Data section:

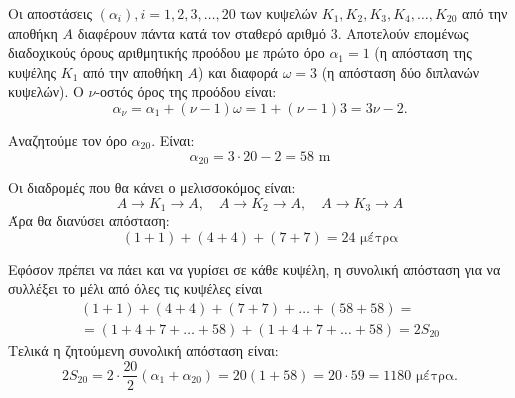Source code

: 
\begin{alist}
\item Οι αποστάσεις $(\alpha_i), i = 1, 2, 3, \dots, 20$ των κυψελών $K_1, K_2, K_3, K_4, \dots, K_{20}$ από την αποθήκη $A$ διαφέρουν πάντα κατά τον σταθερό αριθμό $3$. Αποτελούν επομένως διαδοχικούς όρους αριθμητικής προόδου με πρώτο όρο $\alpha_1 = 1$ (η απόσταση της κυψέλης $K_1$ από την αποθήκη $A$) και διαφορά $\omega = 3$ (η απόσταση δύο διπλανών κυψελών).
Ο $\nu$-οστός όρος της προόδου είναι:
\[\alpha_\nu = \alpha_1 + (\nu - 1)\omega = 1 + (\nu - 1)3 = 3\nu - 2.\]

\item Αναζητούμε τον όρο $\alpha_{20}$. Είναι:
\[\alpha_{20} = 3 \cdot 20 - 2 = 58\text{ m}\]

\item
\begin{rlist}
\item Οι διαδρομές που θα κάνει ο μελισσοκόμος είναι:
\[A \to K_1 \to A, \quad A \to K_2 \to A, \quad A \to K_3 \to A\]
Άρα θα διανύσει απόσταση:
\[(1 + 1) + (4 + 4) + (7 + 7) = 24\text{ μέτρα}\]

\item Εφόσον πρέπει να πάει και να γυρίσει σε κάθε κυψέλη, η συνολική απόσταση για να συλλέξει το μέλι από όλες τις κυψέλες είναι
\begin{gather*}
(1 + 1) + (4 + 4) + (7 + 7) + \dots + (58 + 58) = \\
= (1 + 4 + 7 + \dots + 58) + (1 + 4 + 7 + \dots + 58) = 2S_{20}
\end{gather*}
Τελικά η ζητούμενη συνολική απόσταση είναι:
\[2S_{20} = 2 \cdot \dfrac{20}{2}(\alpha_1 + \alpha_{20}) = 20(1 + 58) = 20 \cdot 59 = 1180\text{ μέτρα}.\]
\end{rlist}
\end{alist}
---
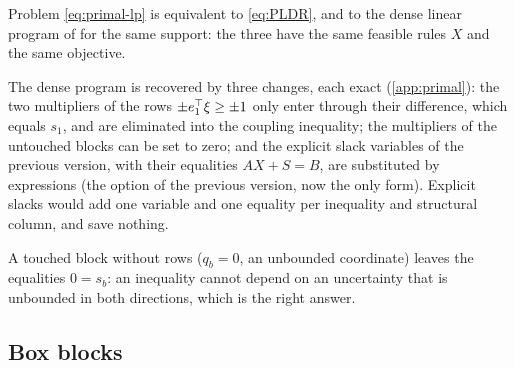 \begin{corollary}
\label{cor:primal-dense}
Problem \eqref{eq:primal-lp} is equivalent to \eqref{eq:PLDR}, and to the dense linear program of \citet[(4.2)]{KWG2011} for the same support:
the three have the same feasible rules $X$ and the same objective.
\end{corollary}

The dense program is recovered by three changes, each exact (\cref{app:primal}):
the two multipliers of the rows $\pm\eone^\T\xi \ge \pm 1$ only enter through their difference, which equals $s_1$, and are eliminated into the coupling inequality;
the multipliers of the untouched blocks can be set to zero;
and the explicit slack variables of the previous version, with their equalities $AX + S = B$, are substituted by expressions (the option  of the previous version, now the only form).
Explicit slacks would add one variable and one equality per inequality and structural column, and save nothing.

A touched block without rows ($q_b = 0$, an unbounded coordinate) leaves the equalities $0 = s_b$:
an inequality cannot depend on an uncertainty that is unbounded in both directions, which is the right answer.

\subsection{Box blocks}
* * *
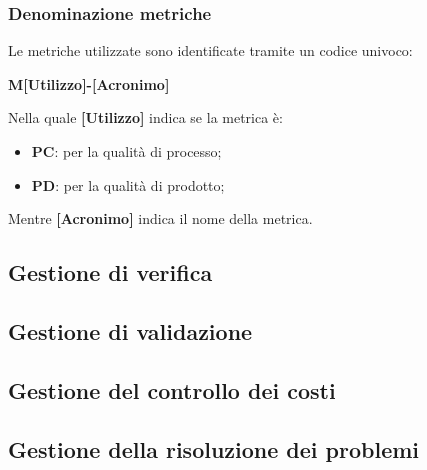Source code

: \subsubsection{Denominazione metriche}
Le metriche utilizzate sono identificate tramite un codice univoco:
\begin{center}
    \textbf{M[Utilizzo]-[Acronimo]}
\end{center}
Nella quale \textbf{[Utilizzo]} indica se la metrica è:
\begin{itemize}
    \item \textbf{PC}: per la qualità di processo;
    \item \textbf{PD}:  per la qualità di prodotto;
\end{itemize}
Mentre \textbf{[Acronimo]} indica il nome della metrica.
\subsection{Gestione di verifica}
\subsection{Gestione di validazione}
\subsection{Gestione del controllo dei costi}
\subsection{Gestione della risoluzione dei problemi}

Your assignment:
Please show every line of the entries above that contains the word "multipliers".

Output for this task:
the two multipliers of the rows $\pm\eone^\T\xi \ge \pm 1$ only enter through their difference, which equals $s_1$, and are eliminated into the coupling inequality;
the multipliers of the untouched blocks can be set to zero;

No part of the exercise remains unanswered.